When to cut the cord
A "boomerang kid" is an adult child who returns to live at home again later in life."When a boomerang fails to launch or refuses to leave home, you've got to cut that cord," says Kay. "Make it as uncomfortable as possible for that adult child to live at home. Instead of feathering the nest, add a few pine cones to make leaving the nest seem more attractive -- and then they will fly."
When to start cutting the financial cord:
- Start cutting the financial cord early. If your young child wants designer duds or a fancy gaming system, have him or her earn it by doing chores around the house and saving money from birthdays and events.
- By age 16, expect your kid to work for you with chores or at a part-time job. He or she can use this money to pay for a cellphone bill, a portion of car insurance and gas on your car, and as savings for his or her own car if he or she is driving.
- If kids are living at home at age 18 and older and are not in school, they should be paying rent -- barring a tragedy or extenuating circumstances. Try to make the situation temporary by increasing the rent every three months or so they're still living at home. A written, well-planned exit strategy is your best friend when it comes to a grown child asking to live at home.

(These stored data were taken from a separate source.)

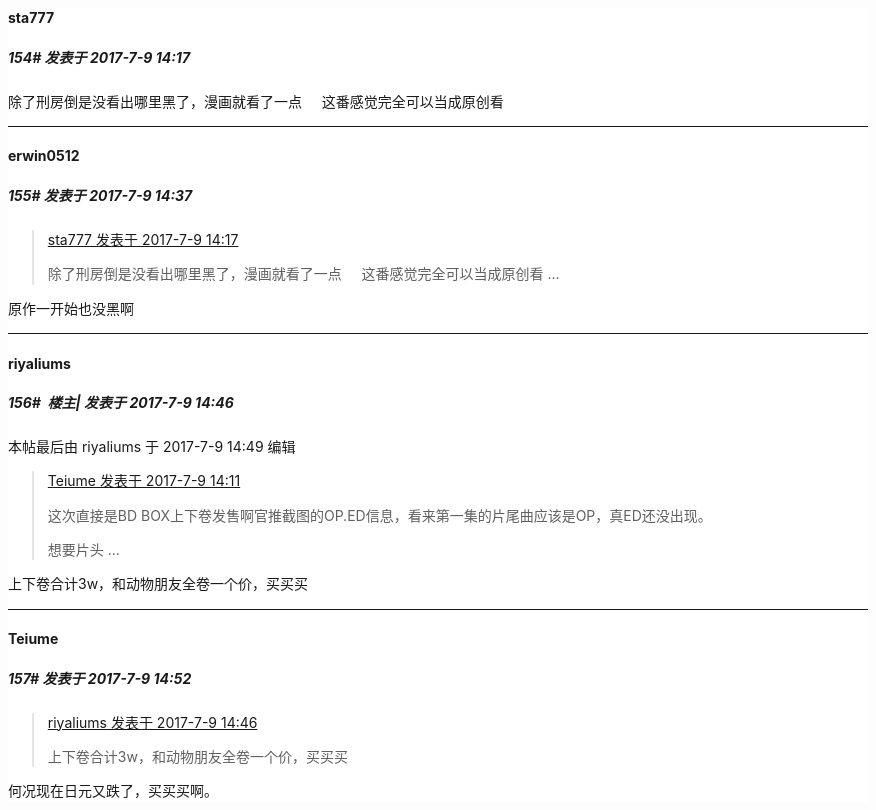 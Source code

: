 ####  sta777  
##### 154#       发表于 2017-7-9 14:17




除了刑房倒是没看出哪里黑了，漫画就看了一点     这番感觉完全可以当成原创看







-----

####  erwin0512  
##### 155#       发表于 2017-7-9 14:37



<blockquote><a href="httphttps://bbs.saraba1st.com/2b/forum.php?mod=redirect&amp;goto=findpost&amp;pid=36526007&amp;ptid=1528127" target="_blank">sta777 发表于 2017-7-9 14:17</a>

除了刑房倒是没看出哪里黑了，漫画就看了一点     这番感觉完全可以当成原创看 ...</blockquote>
原作一开始也没黑啊







-----

####  riyaliums  
##### 156#         楼主| 发表于 2017-7-9 14:46



 本帖最后由 riyaliums 于 2017-7-9 14:49 编辑 
<blockquote><a href="httphttps://bbs.saraba1st.com/2b/forum.php?mod=redirect&amp;goto=findpost&amp;pid=36525968&amp;ptid=1528127" target="_blank">Teiume 发表于 2017-7-9 14:11</a>

这次直接是BD BOX上下卷发售啊官推截图的OP.ED信息，看来第一集的片尾曲应该是OP，真ED还没出现。

想要片头 ...</blockquote>
上下卷合计3w，和动物朋友全卷一个价，买买买







-----

####  Teiume  
##### 157#       发表于 2017-7-9 14:52



<blockquote><a href="httphttps://bbs.saraba1st.com/2b/forum.php?mod=redirect&amp;goto=findpost&amp;pid=36526178&amp;ptid=1528127" target="_blank">riyaliums 发表于 2017-7-9 14:46</a>

上下卷合计3w，和动物朋友全卷一个价，买买买</blockquote>
何况现在日元又跌了，买买买啊。
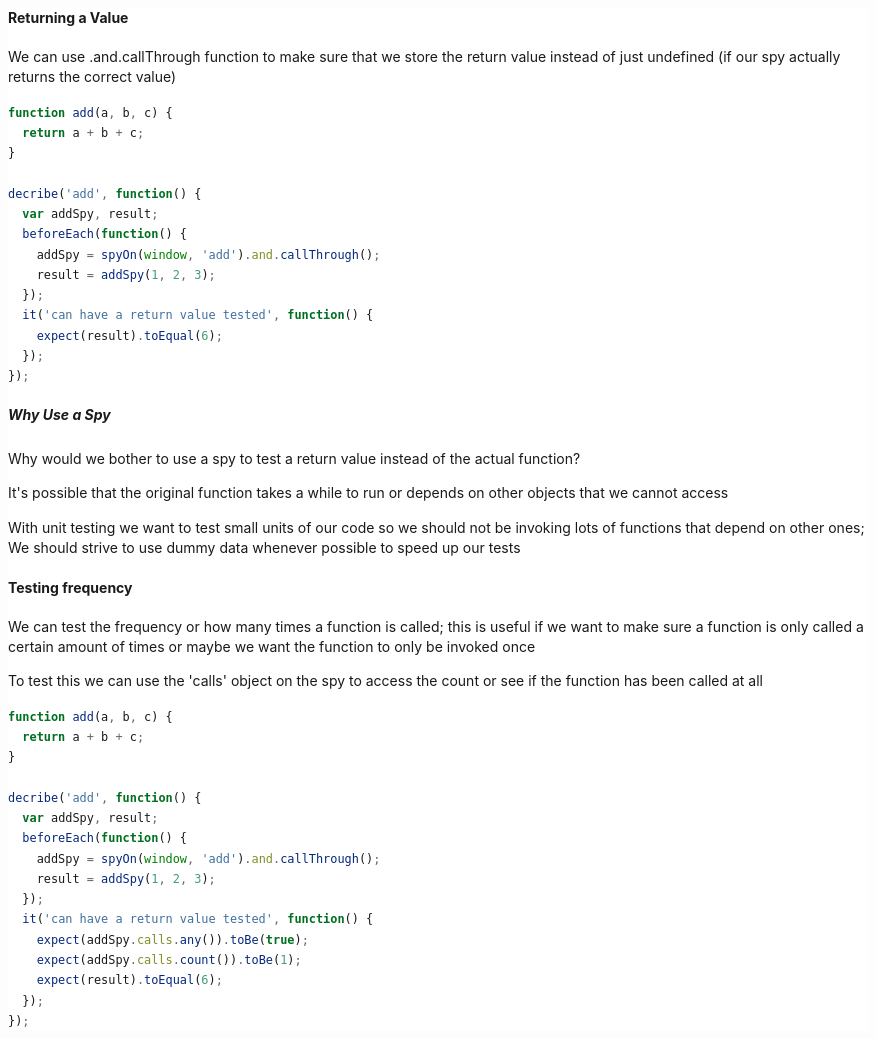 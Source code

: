 #### Returning a Value

We can use .and.callThrough function to make sure that we store the return value instead of just undefined (if our spy actually returns the correct value)

```javascript
function add(a, b, c) {
  return a + b + c;
}

decribe('add', function() {
  var addSpy, result;
  beforeEach(function() {
    addSpy = spyOn(window, 'add').and.callThrough();
    result = addSpy(1, 2, 3);
  });
  it('can have a return value tested', function() {
    expect(result).toEqual(6);
  });
});
```

##### Why Use a Spy

Why would we bother to use a spy to test a return value instead of the actual function?

It's possible that the original function takes a while to run or depends on other objects that we cannot access

With unit testing we want to test small units of our code so we should not be invoking lots of functions that depend on other ones; We should strive to use dummy data whenever possible to speed up our tests

#### Testing frequency

We can test the frequency or how many times a function is called; this is useful if we want to make sure a function is only called a certain amount of times or maybe we want the function to only be invoked once

To test this we can use the 'calls' object on the spy to access the count or see if the function has been called at
all

```javascript
function add(a, b, c) {
  return a + b + c;
}

decribe('add', function() {
  var addSpy, result;
  beforeEach(function() {
    addSpy = spyOn(window, 'add').and.callThrough();
    result = addSpy(1, 2, 3);
  });
  it('can have a return value tested', function() {
    expect(addSpy.calls.any()).toBe(true);
    expect(addSpy.calls.count()).toBe(1);
    expect(result).toEqual(6);
  });
});
```
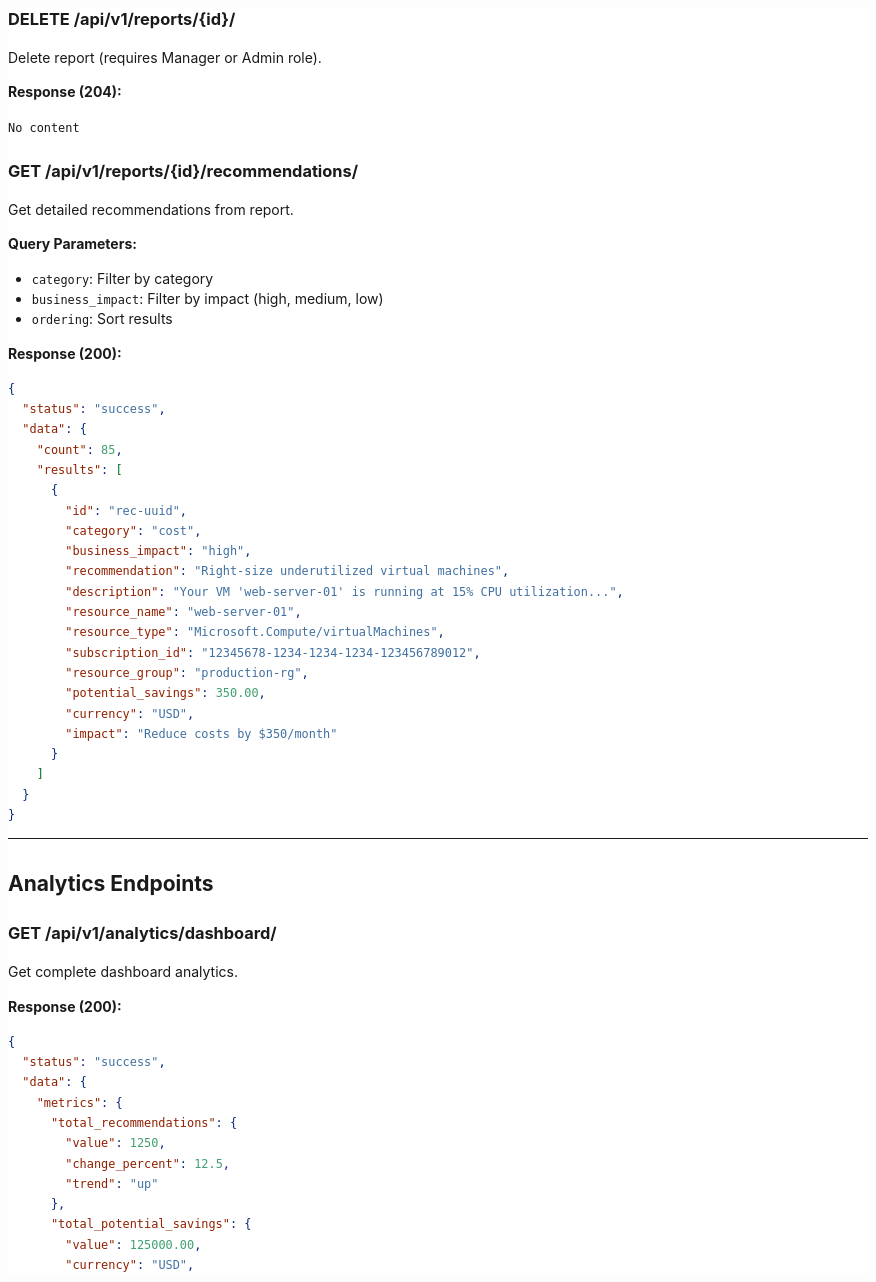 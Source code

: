 ### DELETE /api/v1/reports/{id}/

Delete report (requires Manager or Admin role).

**Response (204):**
```
No content
```

### GET /api/v1/reports/{id}/recommendations/

Get detailed recommendations from report.

**Query Parameters:**
- `category`: Filter by category
- `business_impact`: Filter by impact (high, medium, low)
- `ordering`: Sort results

**Response (200):**
```json
{
  "status": "success",
  "data": {
    "count": 85,
    "results": [
      {
        "id": "rec-uuid",
        "category": "cost",
        "business_impact": "high",
        "recommendation": "Right-size underutilized virtual machines",
        "description": "Your VM 'web-server-01' is running at 15% CPU utilization...",
        "resource_name": "web-server-01",
        "resource_type": "Microsoft.Compute/virtualMachines",
        "subscription_id": "12345678-1234-1234-1234-123456789012",
        "resource_group": "production-rg",
        "potential_savings": 350.00,
        "currency": "USD",
        "impact": "Reduce costs by $350/month"
      }
    ]
  }
}
```

---

## Analytics Endpoints

### GET /api/v1/analytics/dashboard/

Get complete dashboard analytics.

**Response (200):**
```json
{
  "status": "success",
  "data": {
    "metrics": {
      "total_recommendations": {
        "value": 1250,
        "change_percent": 12.5,
        "trend": "up"
      },
      "total_potential_savings": {
        "value": 125000.00,
        "currency": "USD",
``` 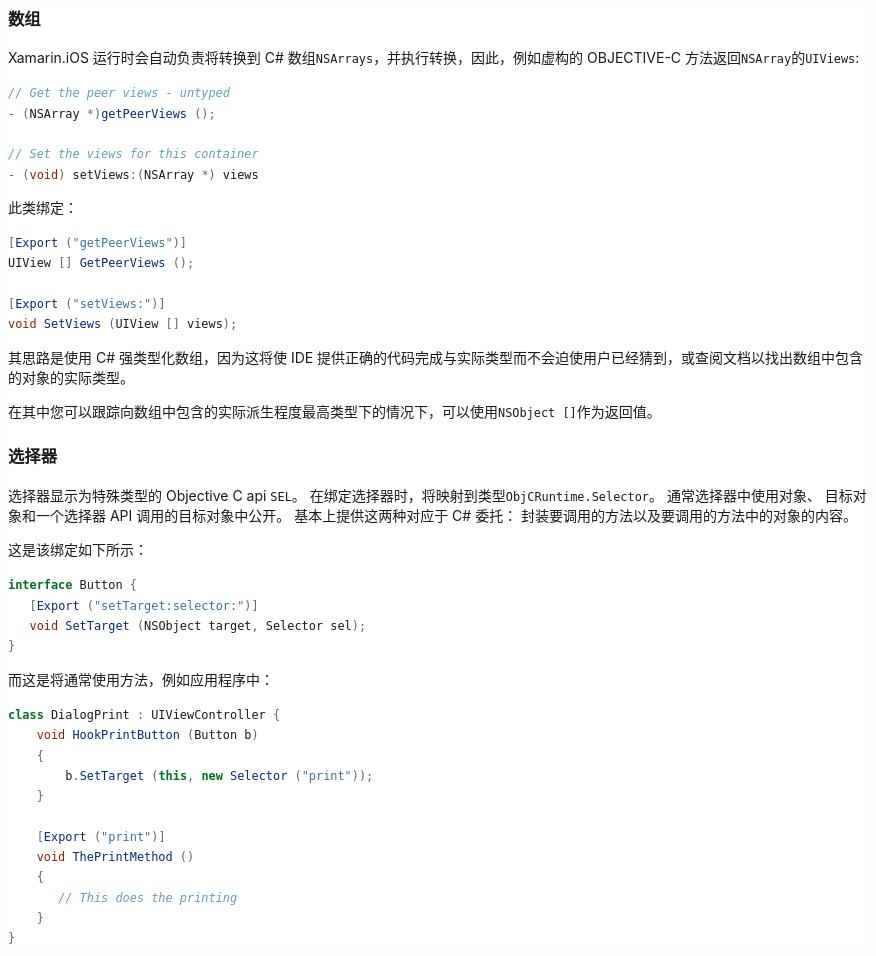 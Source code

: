 <a name="Arrays" />

### <a name="arrays"></a>数组

Xamarin.iOS 运行时会自动负责将转换到 C# 数组`NSArrays`，并执行转换，因此，例如虚构的 OBJECTIVE-C 方法返回`NSArray`的`UIViews`:

```csharp
// Get the peer views - untyped
- (NSArray *)getPeerViews ();

// Set the views for this container
- (void) setViews:(NSArray *) views
```

此类绑定：

```csharp
[Export ("getPeerViews")]
UIView [] GetPeerViews ();

[Export ("setViews:")]
void SetViews (UIView [] views);
```

其思路是使用 C# 强类型化数组，因为这将使 IDE 提供正确的代码完成与实际类型而不会迫使用户已经猜到，或查阅文档以找出数组中包含的对象的实际类型。

在其中您可以跟踪向数组中包含的实际派生程度最高类型下的情况下，可以使用`NSObject []`作为返回值。

<a name="Selectors" />

### <a name="selectors"></a>选择器

选择器显示为特殊类型的 Objective C api `SEL`。 在绑定选择器时，将映射到类型`ObjCRuntime.Selector`。  通常选择器中使用对象、 目标对象和一个选择器 API 调用的目标对象中公开。 基本上提供这两种对应于 C# 委托： 封装要调用的方法以及要调用的方法中的对象的内容。

这是该绑定如下所示：

```csharp
interface Button {
   [Export ("setTarget:selector:")]
   void SetTarget (NSObject target, Selector sel);
}
```

而这是将通常使用方法，例如应用程序中：

```csharp
class DialogPrint : UIViewController {
    void HookPrintButton (Button b)
    {
        b.SetTarget (this, new Selector ("print"));
    }

    [Export ("print")]
    void ThePrintMethod ()
    {
       // This does the printing
    }
}
```
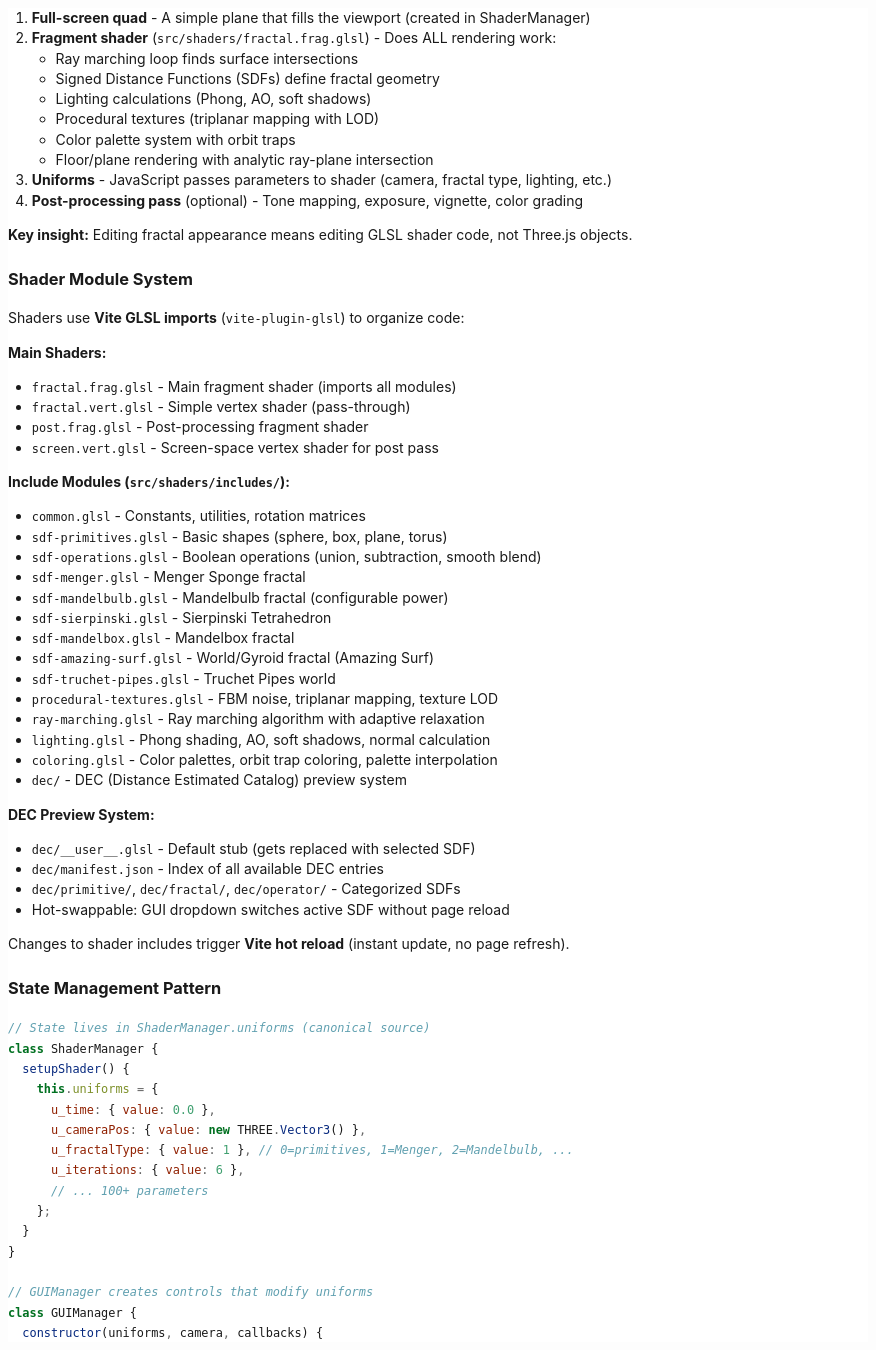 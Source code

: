 1. **Full-screen quad** - A simple plane that fills the viewport (created in ShaderManager)
2. **Fragment shader** (`src/shaders/fractal.frag.glsl`) - Does ALL rendering work:
   - Ray marching loop finds surface intersections
   - Signed Distance Functions (SDFs) define fractal geometry
   - Lighting calculations (Phong, AO, soft shadows)
   - Procedural textures (triplanar mapping with LOD)
   - Color palette system with orbit traps
   - Floor/plane rendering with analytic ray-plane intersection
3. **Uniforms** - JavaScript passes parameters to shader (camera, fractal type, lighting, etc.)
4. **Post-processing pass** (optional) - Tone mapping, exposure, vignette, color grading

**Key insight:** Editing fractal appearance means editing GLSL shader code, not Three.js objects.

### Shader Module System

Shaders use **Vite GLSL imports** (`vite-plugin-glsl`) to organize code:

**Main Shaders:**
- `fractal.frag.glsl` - Main fragment shader (imports all modules)
- `fractal.vert.glsl` - Simple vertex shader (pass-through)
- `post.frag.glsl` - Post-processing fragment shader
- `screen.vert.glsl` - Screen-space vertex shader for post pass

**Include Modules (`src/shaders/includes/`):**
- `common.glsl` - Constants, utilities, rotation matrices
- `sdf-primitives.glsl` - Basic shapes (sphere, box, plane, torus)
- `sdf-operations.glsl` - Boolean operations (union, subtraction, smooth blend)
- `sdf-menger.glsl` - Menger Sponge fractal
- `sdf-mandelbulb.glsl` - Mandelbulb fractal (configurable power)
- `sdf-sierpinski.glsl` - Sierpinski Tetrahedron
- `sdf-mandelbox.glsl` - Mandelbox fractal
- `sdf-amazing-surf.glsl` - World/Gyroid fractal (Amazing Surf)
- `sdf-truchet-pipes.glsl` - Truchet Pipes world
- `procedural-textures.glsl` - FBM noise, triplanar mapping, texture LOD
- `ray-marching.glsl` - Ray marching algorithm with adaptive relaxation
- `lighting.glsl` - Phong shading, AO, soft shadows, normal calculation
- `coloring.glsl` - Color palettes, orbit trap coloring, palette interpolation
- `dec/` - DEC (Distance Estimated Catalog) preview system

**DEC Preview System:**
- `dec/__user__.glsl` - Default stub (gets replaced with selected SDF)
- `dec/manifest.json` - Index of all available DEC entries
- `dec/primitive/`, `dec/fractal/`, `dec/operator/` - Categorized SDFs
- Hot-swappable: GUI dropdown switches active SDF without page reload

Changes to shader includes trigger **Vite hot reload** (instant update, no page refresh).

### State Management Pattern

```javascript
// State lives in ShaderManager.uniforms (canonical source)
class ShaderManager {
  setupShader() {
    this.uniforms = {
      u_time: { value: 0.0 },
      u_cameraPos: { value: new THREE.Vector3() },
      u_fractalType: { value: 1 }, // 0=primitives, 1=Menger, 2=Mandelbulb, ...
      u_iterations: { value: 6 },
      // ... 100+ parameters
    };
  }
}

// GUIManager creates controls that modify uniforms
class GUIManager {
  constructor(uniforms, camera, callbacks) {
```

When to stay connected a little while longer:
- If a college student wants his own credit card, keep him as an authorized user on your card while teaching him sound credit principles until he is 21. New credit card rules make it difficult for those younger than 21 to get their own credit cards without their own income or assets.
- If your adult child needs help with health insurance, keep him or her on your plan as long as it's financially feasible for you. President Barack Obama's Health Care Reform/Affordable Care Act allows children to remain covered under a parent's health insurance until age 26.